» TASK DATA
= = =

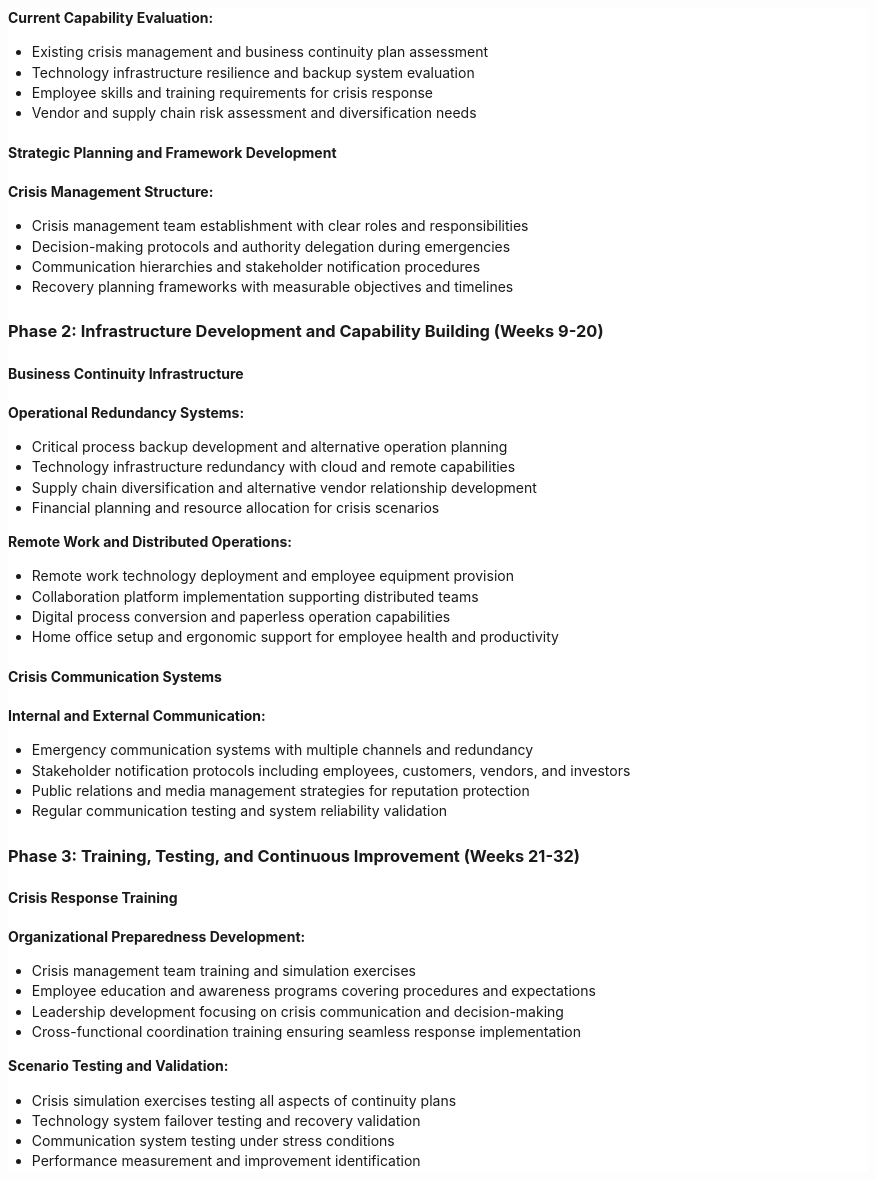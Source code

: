 **Current Capability Evaluation:**
- Existing crisis management and business continuity plan assessment
- Technology infrastructure resilience and backup system evaluation
- Employee skills and training requirements for crisis response
- Vendor and supply chain risk assessment and diversification needs

#### Strategic Planning and Framework Development
**Crisis Management Structure:**
- Crisis management team establishment with clear roles and responsibilities
- Decision-making protocols and authority delegation during emergencies
- Communication hierarchies and stakeholder notification procedures
- Recovery planning frameworks with measurable objectives and timelines

### Phase 2: Infrastructure Development and Capability Building (Weeks 9-20)

#### Business Continuity Infrastructure
**Operational Redundancy Systems:**
- Critical process backup development and alternative operation planning
- Technology infrastructure redundancy with cloud and remote capabilities
- Supply chain diversification and alternative vendor relationship development
- Financial planning and resource allocation for crisis scenarios

**Remote Work and Distributed Operations:**
- Remote work technology deployment and employee equipment provision
- Collaboration platform implementation supporting distributed teams
- Digital process conversion and paperless operation capabilities
- Home office setup and ergonomic support for employee health and productivity

#### Crisis Communication Systems
**Internal and External Communication:**
- Emergency communication systems with multiple channels and redundancy
- Stakeholder notification protocols including employees, customers, vendors, and investors
- Public relations and media management strategies for reputation protection
- Regular communication testing and system reliability validation

### Phase 3: Training, Testing, and Continuous Improvement (Weeks 21-32)

#### Crisis Response Training
**Organizational Preparedness Development:**
- Crisis management team training and simulation exercises
- Employee education and awareness programs covering procedures and expectations
- Leadership development focusing on crisis communication and decision-making
- Cross-functional coordination training ensuring seamless response implementation

**Scenario Testing and Validation:**
- Crisis simulation exercises testing all aspects of continuity plans
- Technology system failover testing and recovery validation
- Communication system testing under stress conditions
- Performance measurement and improvement identification
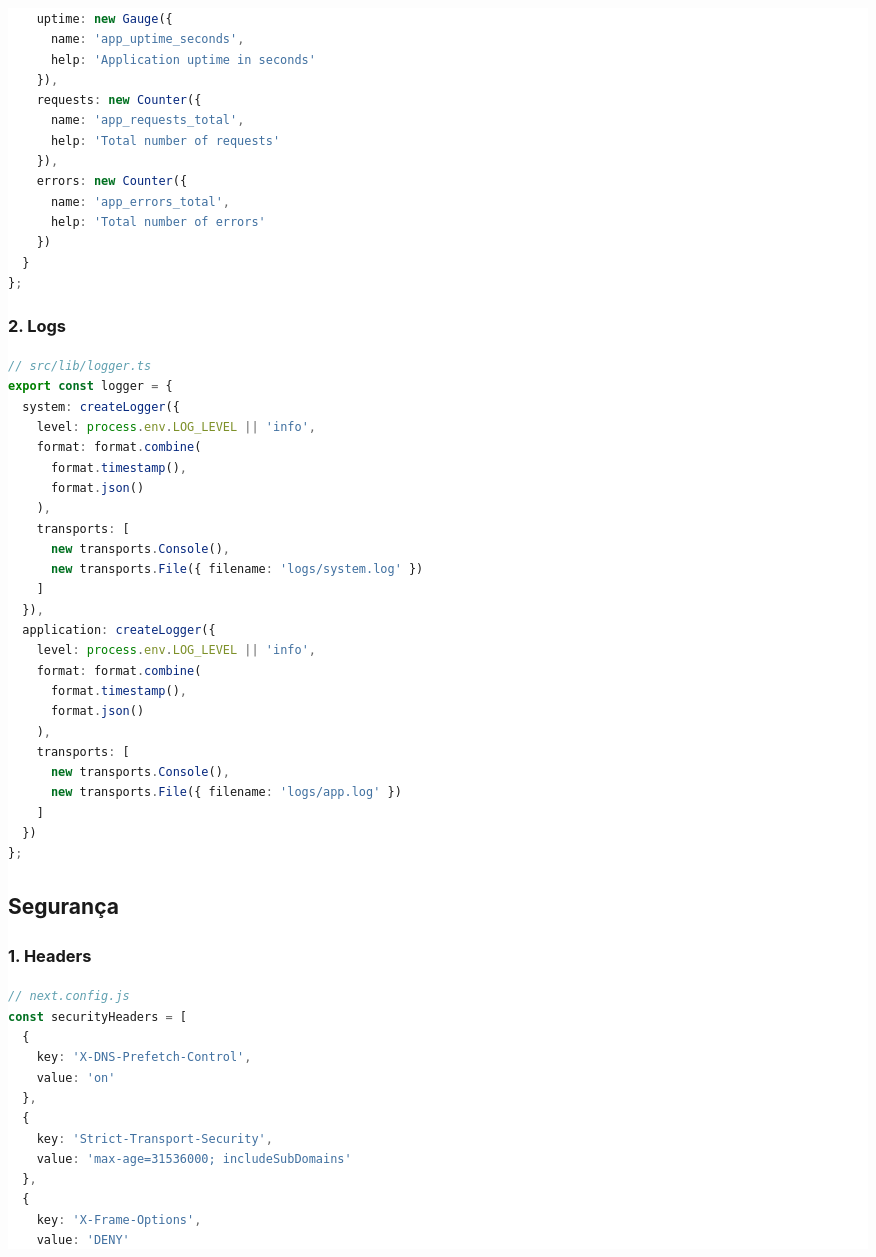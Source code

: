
 ```typescript
    uptime: new Gauge({
      name: 'app_uptime_seconds',
      help: 'Application uptime in seconds'
    }),
    requests: new Counter({
      name: 'app_requests_total',
      help: 'Total number of requests'
    }),
    errors: new Counter({
      name: 'app_errors_total',
      help: 'Total number of errors'
    })
  }
};
```

### 2. Logs
```typescript
// src/lib/logger.ts
export const logger = {
  system: createLogger({
    level: process.env.LOG_LEVEL || 'info',
    format: format.combine(
      format.timestamp(),
      format.json()
    ),
    transports: [
      new transports.Console(),
      new transports.File({ filename: 'logs/system.log' })
    ]
  }),
  application: createLogger({
    level: process.env.LOG_LEVEL || 'info',
    format: format.combine(
      format.timestamp(),
      format.json()
    ),
    transports: [
      new transports.Console(),
      new transports.File({ filename: 'logs/app.log' })
    ]
  })
};
```

## Segurança

### 1. Headers
```typescript
// next.config.js
const securityHeaders = [
  {
    key: 'X-DNS-Prefetch-Control',
    value: 'on'
  },
  {
    key: 'Strict-Transport-Security',
    value: 'max-age=31536000; includeSubDomains'
  },
  {
    key: 'X-Frame-Options',
    value: 'DENY'
```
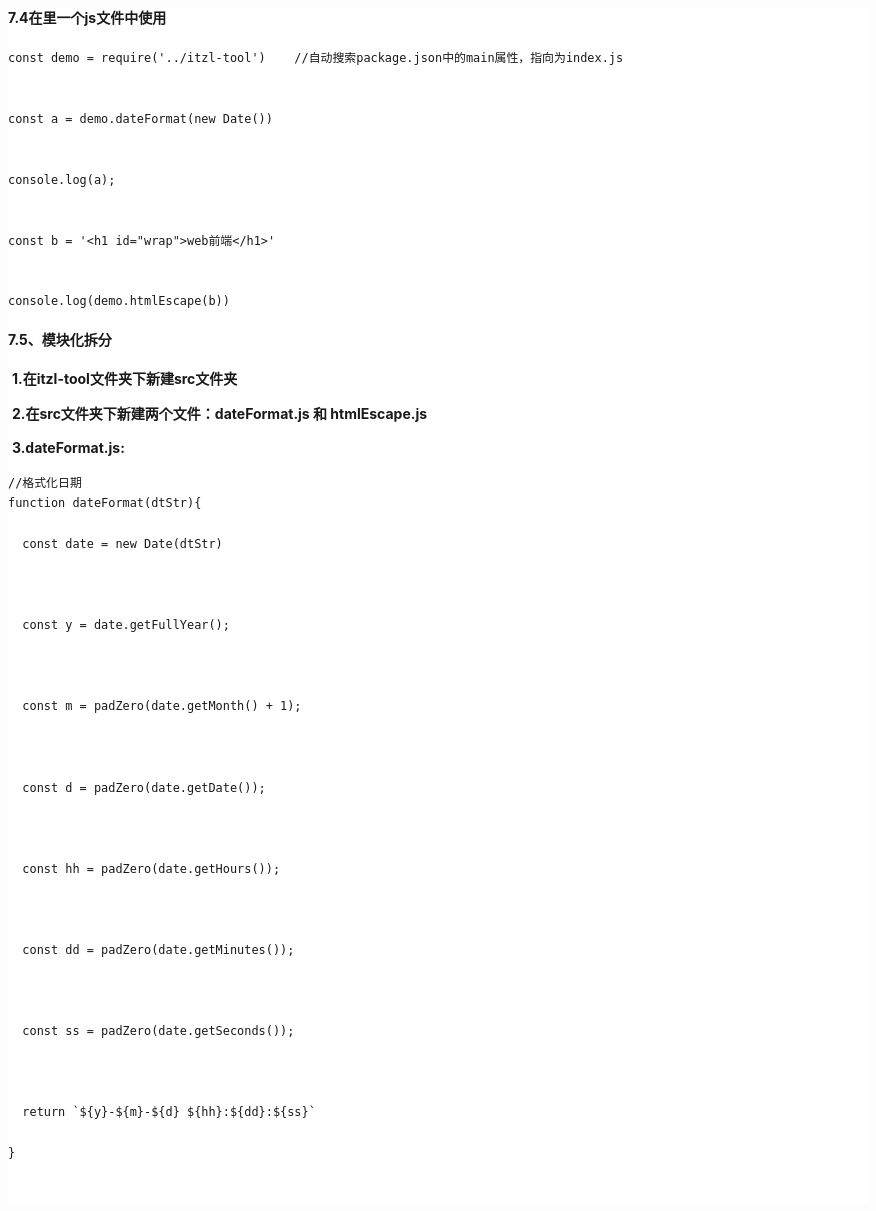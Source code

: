 

#### 		7.4在里一个js文件中使用

```
const demo = require('../itzl-tool')	//自动搜索package.json中的main属性，指向为index.js


const a = demo.dateFormat(new Date())


console.log(a);


const b = '<h1 id="wrap">web前端</h1>'


console.log(demo.htmlEscape(b))
```



#### 	7.5、模块化拆分

​				**1.在itzl-tool文件夹下新建src文件夹**

​				**2.在src文件夹下新建两个文件：dateFormat.js 和 htmlEscape.js**

​				**3.dateFormat.js:**

```
//格式化日期
function dateFormat(dtStr){

  const date = new Date(dtStr)



  const y = date.getFullYear();



  const m = padZero(date.getMonth() + 1);



  const d = padZero(date.getDate());



  const hh = padZero(date.getHours());



  const dd = padZero(date.getMinutes());



  const ss = padZero(date.getSeconds());



  return `${y}-${m}-${d} ${hh}:${dd}:${ss}`

}



```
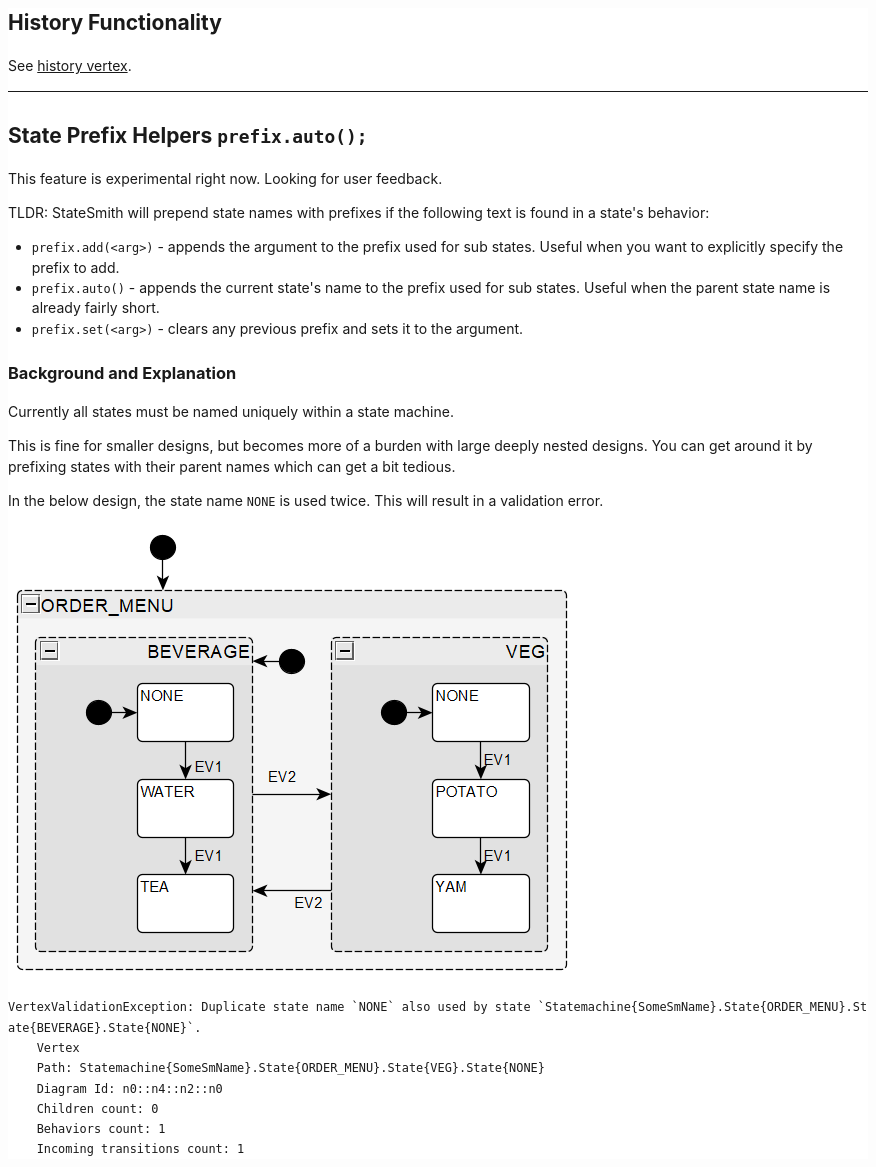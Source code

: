 ## History Functionality
See [history vertex](./history-vertex.md).

---

## State Prefix Helpers `prefix.auto();`
This feature is experimental right now. Looking for user feedback.

TLDR: StateSmith will prepend state names with prefixes if the following text is found in a state's behavior:
* `prefix.add(<arg>)` - appends the argument to the prefix used for sub states. Useful when you want to explicitly specify the prefix to add.
* `prefix.auto()` - appends the current state's name to the prefix used for sub states. Useful when the parent state name is already fairly short.
* `prefix.set(<arg>)` - clears any previous prefix and sets it to the argument.

### Background and Explanation
Currently all states must be named uniquely within a state machine.

This is fine for smaller designs, but becomes more of a burden with large deeply nested designs. You can get around it by prefixing states with their parent names which can get a bit tedious.

In the below design, the state name `NONE` is used twice. This will result in a validation error.

![picture 17](./images/prefixing-none.png)  


```
VertexValidationException: Duplicate state name `NONE` also used by state `Statemachine{SomeSmName}.State{ORDER_MENU}.State{BEVERAGE}.State{NONE}`.
    Vertex
    Path: Statemachine{SomeSmName}.State{ORDER_MENU}.State{VEG}.State{NONE}
    Diagram Id: n0::n4::n2::n0
    Children count: 0
    Behaviors count: 1
    Incoming transitions count: 1
```
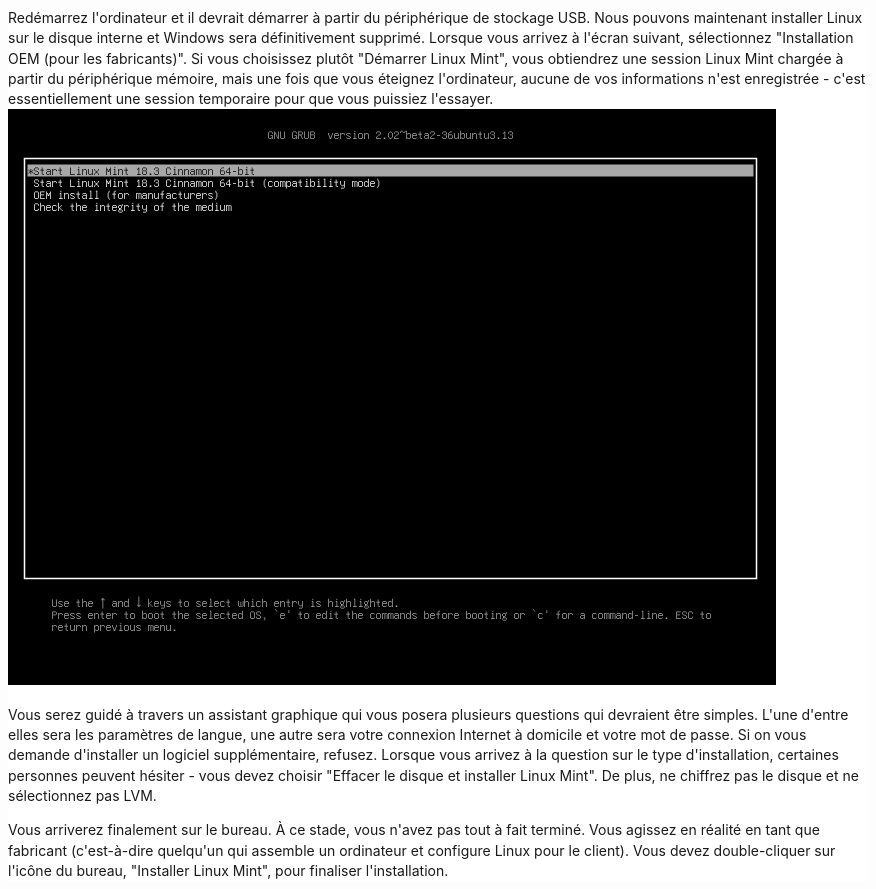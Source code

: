 Redémarrez l'ordinateur et il devrait démarrer à partir du périphérique de stockage USB. Nous pouvons maintenant installer Linux sur le disque interne et Windows sera définitivement supprimé.
Lorsque vous arrivez à l'écran suivant, sélectionnez "Installation OEM (pour les fabricants)". Si vous choisissez plutôt "Démarrer Linux Mint", vous obtiendrez une session Linux Mint chargée à partir du périphérique mémoire, mais une fois que vous éteignez l'ordinateur, aucune de vos informations n'est enregistrée - c'est essentiellement une session temporaire pour que vous puissiez l'essayer.
![image](assets/10.png)

Vous serez guidé à travers un assistant graphique qui vous posera plusieurs questions qui devraient être simples. L'une d'entre elles sera les paramètres de langue, une autre sera votre connexion Internet à domicile et votre mot de passe. Si on vous demande d'installer un logiciel supplémentaire, refusez. Lorsque vous arrivez à la question sur le type d'installation, certaines personnes peuvent hésiter - vous devez choisir "Effacer le disque et installer Linux Mint". De plus, ne chiffrez pas le disque et ne sélectionnez pas LVM.

Vous arriverez finalement sur le bureau. À ce stade, vous n'avez pas tout à fait terminé. Vous agissez en réalité en tant que fabricant (c'est-à-dire quelqu'un qui assemble un ordinateur et configure Linux pour le client). Vous devez double-cliquer sur l'icône du bureau, "Installer Linux Mint", pour finaliser l'installation.
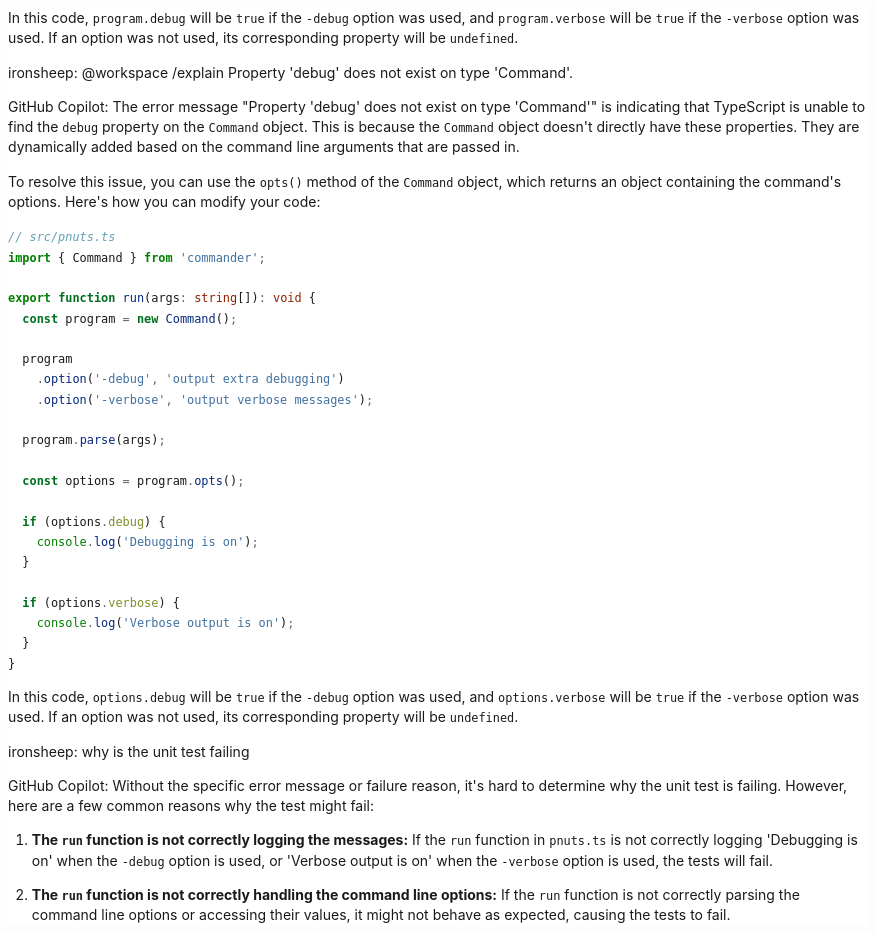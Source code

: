 In this code, `program.debug` will be `true` if the `-debug` option was used, and `program.verbose` will be `true` if the `-verbose` option was used. If an option was not used, its corresponding property will be `undefined`.

ironsheep: @workspace /explain Property 'debug' does not exist on type 'Command'.

GitHub Copilot: The error message "Property 'debug' does not exist on type 'Command'" is indicating that TypeScript is unable to find the `debug` property on the `Command` object. This is because the `Command` object doesn't directly have these properties. They are dynamically added based on the command line arguments that are passed in.

To resolve this issue, you can use the `opts()` method of the `Command` object, which returns an object containing the command's options. Here's how you can modify your code:

```typescript
// src/pnuts.ts
import { Command } from 'commander';

export function run(args: string[]): void {
  const program = new Command();

  program
    .option('-debug', 'output extra debugging')
    .option('-verbose', 'output verbose messages');

  program.parse(args);

  const options = program.opts();

  if (options.debug) {
    console.log('Debugging is on');
  }

  if (options.verbose) {
    console.log('Verbose output is on');
  }
}
```

In this code, `options.debug` will be `true` if the `-debug` option was used, and `options.verbose` will be `true` if the `-verbose` option was used. If an option was not used, its corresponding property will be `undefined`.

ironsheep: why is the unit test failing

GitHub Copilot: Without the specific error message or failure reason, it's hard to determine why the unit test is failing. However, here are a few common reasons why the test might fail:

1. **The `run` function is not correctly logging the messages:** If the `run` function in `pnuts.ts` is not correctly logging 'Debugging is on' when the `-debug` option is used, or 'Verbose output is on' when the `-verbose` option is used, the tests will fail.

2. **The `run` function is not correctly handling the command line options:** If the `run` function is not correctly parsing the command line options or accessing their values, it might not behave as expected, causing the tests to fail.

= = =

» TASK TO COMPLETE
What lines above hold the word "padZero"? Pull each one out.

» RESPONSE AREA
  const m = padZero(date.getMonth() + 1);
  const d = padZero(date.getDate());
  const hh = padZero(date.getHours());
  const dd = padZero(date.getMinutes());
  const ss = padZero(date.getSeconds());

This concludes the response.